Ray Davies helped with this

1 February 2015

January: The road to perdition

One down, eleven to go.  Bet you can't guess what the best bird of January was (which may well be 2015's best bird)? And secondly, how many pictures are to follow of that bird? (Note: all good images of the Slavonian Grebe provided by Shaun Harvey and Tony Brown)

Obviously the answer to the first was the strange black and white duck that was present on Heronry for much of the month, before ice took a grip on the lake, leaving just small patches of open water and a Little Grebe not for sharing.  As for question 2, you'll have to count them yourself, but there could easily have been more.  Popular, photogenic little bird, and have we said first for the site?

But then January came back with a vengeance and it became a grind.  Cold weather brought nothing of interest and even those birds you would expect have been exceedingly thin on the ground.

I think we know why Siskin numbers are way down thanks to a record crop of cones on spruce trees in their forest domains, could this account for the lack of Redpoll?
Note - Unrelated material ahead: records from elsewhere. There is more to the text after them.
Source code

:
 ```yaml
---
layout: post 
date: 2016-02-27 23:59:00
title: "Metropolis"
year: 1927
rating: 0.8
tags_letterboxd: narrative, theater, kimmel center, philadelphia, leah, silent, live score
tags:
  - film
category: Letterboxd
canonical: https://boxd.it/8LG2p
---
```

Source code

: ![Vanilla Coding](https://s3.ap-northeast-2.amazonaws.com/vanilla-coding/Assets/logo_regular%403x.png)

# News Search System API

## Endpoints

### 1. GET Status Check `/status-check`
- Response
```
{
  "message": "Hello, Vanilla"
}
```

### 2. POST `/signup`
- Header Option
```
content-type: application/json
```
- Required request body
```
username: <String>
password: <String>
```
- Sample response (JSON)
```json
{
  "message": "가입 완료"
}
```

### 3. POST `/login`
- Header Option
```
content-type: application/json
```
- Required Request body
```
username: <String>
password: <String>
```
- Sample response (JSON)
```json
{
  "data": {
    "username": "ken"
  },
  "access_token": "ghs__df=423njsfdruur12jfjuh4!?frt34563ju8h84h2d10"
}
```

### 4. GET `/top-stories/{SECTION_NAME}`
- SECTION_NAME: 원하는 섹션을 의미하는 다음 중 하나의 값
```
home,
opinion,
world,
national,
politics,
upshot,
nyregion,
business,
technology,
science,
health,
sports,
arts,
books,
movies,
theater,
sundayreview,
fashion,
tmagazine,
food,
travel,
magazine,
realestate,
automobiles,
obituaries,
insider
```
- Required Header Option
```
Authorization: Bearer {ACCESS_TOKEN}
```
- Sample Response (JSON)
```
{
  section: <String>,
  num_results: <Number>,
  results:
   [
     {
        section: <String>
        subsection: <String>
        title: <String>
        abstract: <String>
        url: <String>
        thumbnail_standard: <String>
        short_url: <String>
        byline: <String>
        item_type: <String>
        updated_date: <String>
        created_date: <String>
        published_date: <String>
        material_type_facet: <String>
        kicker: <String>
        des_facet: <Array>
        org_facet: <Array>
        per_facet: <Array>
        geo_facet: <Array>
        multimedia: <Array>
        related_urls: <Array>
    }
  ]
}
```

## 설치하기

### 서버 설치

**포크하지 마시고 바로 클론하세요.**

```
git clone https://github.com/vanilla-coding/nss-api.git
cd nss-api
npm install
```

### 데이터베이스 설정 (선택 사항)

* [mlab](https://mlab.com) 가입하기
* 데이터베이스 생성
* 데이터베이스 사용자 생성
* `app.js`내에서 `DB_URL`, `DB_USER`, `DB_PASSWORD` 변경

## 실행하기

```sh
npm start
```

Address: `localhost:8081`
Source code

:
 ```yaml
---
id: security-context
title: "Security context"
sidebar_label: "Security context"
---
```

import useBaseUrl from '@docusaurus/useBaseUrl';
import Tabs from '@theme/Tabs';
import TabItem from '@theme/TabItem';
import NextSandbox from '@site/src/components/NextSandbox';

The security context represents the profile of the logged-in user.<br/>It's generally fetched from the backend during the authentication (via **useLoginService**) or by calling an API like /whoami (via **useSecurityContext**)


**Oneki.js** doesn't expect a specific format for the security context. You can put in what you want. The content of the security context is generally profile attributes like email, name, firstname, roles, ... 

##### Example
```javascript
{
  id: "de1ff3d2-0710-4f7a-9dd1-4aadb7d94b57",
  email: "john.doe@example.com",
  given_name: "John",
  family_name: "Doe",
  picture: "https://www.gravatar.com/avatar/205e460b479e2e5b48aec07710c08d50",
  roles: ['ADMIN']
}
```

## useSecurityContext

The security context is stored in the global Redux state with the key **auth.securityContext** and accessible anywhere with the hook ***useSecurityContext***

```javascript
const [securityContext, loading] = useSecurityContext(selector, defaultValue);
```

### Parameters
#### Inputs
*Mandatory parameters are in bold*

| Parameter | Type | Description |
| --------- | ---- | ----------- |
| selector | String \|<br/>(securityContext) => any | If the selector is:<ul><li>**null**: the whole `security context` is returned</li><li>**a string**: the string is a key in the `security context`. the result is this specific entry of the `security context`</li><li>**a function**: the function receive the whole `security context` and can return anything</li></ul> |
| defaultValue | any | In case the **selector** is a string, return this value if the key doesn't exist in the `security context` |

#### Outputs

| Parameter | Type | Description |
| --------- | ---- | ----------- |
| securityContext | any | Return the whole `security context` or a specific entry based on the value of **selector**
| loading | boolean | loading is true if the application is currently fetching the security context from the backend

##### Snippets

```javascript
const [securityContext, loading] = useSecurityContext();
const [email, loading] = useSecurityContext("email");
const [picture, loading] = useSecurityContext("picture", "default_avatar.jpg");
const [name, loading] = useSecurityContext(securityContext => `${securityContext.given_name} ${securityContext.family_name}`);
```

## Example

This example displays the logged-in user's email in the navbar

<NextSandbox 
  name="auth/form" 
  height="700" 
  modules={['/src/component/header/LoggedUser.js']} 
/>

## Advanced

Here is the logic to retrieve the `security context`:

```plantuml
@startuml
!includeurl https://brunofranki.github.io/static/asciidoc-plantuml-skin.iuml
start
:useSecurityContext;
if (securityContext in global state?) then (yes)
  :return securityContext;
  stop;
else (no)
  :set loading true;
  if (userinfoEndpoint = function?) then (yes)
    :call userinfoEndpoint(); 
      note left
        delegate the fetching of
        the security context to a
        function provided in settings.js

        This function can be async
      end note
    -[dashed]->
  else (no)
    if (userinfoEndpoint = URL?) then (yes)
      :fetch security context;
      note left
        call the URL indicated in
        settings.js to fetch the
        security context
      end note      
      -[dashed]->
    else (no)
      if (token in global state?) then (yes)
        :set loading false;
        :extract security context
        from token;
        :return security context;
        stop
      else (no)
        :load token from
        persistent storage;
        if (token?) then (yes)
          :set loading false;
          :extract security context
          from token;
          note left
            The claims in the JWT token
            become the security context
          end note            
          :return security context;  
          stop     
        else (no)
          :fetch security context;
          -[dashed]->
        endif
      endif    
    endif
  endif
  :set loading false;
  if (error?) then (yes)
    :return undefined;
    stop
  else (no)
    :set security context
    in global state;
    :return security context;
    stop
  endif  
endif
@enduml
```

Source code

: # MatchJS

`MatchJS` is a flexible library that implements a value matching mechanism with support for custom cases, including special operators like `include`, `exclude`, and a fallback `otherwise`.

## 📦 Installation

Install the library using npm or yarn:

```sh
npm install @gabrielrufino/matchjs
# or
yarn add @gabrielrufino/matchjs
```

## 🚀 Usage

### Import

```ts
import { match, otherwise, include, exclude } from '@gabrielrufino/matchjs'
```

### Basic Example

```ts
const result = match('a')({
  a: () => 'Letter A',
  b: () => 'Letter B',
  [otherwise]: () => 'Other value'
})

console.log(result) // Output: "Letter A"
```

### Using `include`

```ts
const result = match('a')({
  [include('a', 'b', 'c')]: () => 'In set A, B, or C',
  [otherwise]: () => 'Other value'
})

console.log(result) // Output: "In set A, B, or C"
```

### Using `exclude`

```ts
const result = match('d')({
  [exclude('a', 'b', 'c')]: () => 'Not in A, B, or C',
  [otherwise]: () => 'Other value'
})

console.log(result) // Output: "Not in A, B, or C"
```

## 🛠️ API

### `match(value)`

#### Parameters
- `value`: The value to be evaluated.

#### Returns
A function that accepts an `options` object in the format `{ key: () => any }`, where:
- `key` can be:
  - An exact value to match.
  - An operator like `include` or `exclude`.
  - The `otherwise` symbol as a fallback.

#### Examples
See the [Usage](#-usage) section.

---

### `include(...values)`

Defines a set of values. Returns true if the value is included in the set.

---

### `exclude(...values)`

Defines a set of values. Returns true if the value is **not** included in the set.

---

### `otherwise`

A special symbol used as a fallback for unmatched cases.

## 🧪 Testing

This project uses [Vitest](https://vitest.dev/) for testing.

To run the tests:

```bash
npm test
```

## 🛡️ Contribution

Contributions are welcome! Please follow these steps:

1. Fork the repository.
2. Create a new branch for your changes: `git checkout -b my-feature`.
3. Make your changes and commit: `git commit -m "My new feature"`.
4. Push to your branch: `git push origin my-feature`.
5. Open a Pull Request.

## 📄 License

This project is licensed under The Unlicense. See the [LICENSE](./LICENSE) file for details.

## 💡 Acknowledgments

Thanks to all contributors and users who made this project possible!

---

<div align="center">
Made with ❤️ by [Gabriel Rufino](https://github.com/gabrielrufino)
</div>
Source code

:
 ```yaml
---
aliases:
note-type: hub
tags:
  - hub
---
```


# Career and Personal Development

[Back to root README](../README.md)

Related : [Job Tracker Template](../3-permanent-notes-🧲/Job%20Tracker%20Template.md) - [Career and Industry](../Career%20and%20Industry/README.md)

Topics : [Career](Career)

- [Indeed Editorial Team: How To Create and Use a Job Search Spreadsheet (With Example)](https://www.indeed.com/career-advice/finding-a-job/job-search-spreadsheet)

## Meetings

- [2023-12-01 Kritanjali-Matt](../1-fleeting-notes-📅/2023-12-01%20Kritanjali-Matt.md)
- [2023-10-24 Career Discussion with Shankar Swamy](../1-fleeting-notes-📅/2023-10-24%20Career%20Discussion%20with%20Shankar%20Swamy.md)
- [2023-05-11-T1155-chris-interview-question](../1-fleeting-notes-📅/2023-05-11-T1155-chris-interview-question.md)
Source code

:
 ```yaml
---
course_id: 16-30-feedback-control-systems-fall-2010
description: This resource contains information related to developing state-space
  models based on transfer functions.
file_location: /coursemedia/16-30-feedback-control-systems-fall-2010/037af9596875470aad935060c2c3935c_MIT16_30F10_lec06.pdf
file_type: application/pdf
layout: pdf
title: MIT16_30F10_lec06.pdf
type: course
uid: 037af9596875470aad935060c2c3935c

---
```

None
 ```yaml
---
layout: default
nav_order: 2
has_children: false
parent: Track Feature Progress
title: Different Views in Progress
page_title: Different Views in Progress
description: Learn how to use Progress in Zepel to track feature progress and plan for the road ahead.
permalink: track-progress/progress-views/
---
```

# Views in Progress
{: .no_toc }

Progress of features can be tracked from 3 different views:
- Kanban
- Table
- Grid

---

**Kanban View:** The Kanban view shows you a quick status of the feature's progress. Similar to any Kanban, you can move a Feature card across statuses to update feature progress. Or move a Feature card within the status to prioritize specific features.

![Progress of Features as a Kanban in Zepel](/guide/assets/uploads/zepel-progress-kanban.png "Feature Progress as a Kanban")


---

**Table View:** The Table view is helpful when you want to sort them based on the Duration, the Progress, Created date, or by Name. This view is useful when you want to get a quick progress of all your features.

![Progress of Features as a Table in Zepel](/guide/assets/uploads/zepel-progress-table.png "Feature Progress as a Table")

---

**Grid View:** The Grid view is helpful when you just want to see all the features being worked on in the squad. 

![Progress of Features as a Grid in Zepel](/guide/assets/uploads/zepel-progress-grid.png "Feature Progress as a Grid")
It's been a poor year nationally for Mealy, but Lessers are mighty thin on the ground here too. We would expect a few more Reed Buntings than the one regular male that we have (Tim managed two on one WEBs count) and the last few years have usually offered up a flyover Yellowhammer. Fieldfare and Redwing numbers are way down and some of my colleagues have yet to score Fieldfare for this year.  This after a supposed record crop of berries, where are they?  In Wood Pigeons that's where! Song and Mistle Thrushes are already singing, which is about bang on, but I've seen Blue Tit doing their fluttering flights and inspecting holes, so for many the weather is still mild enough to think of spring stuff.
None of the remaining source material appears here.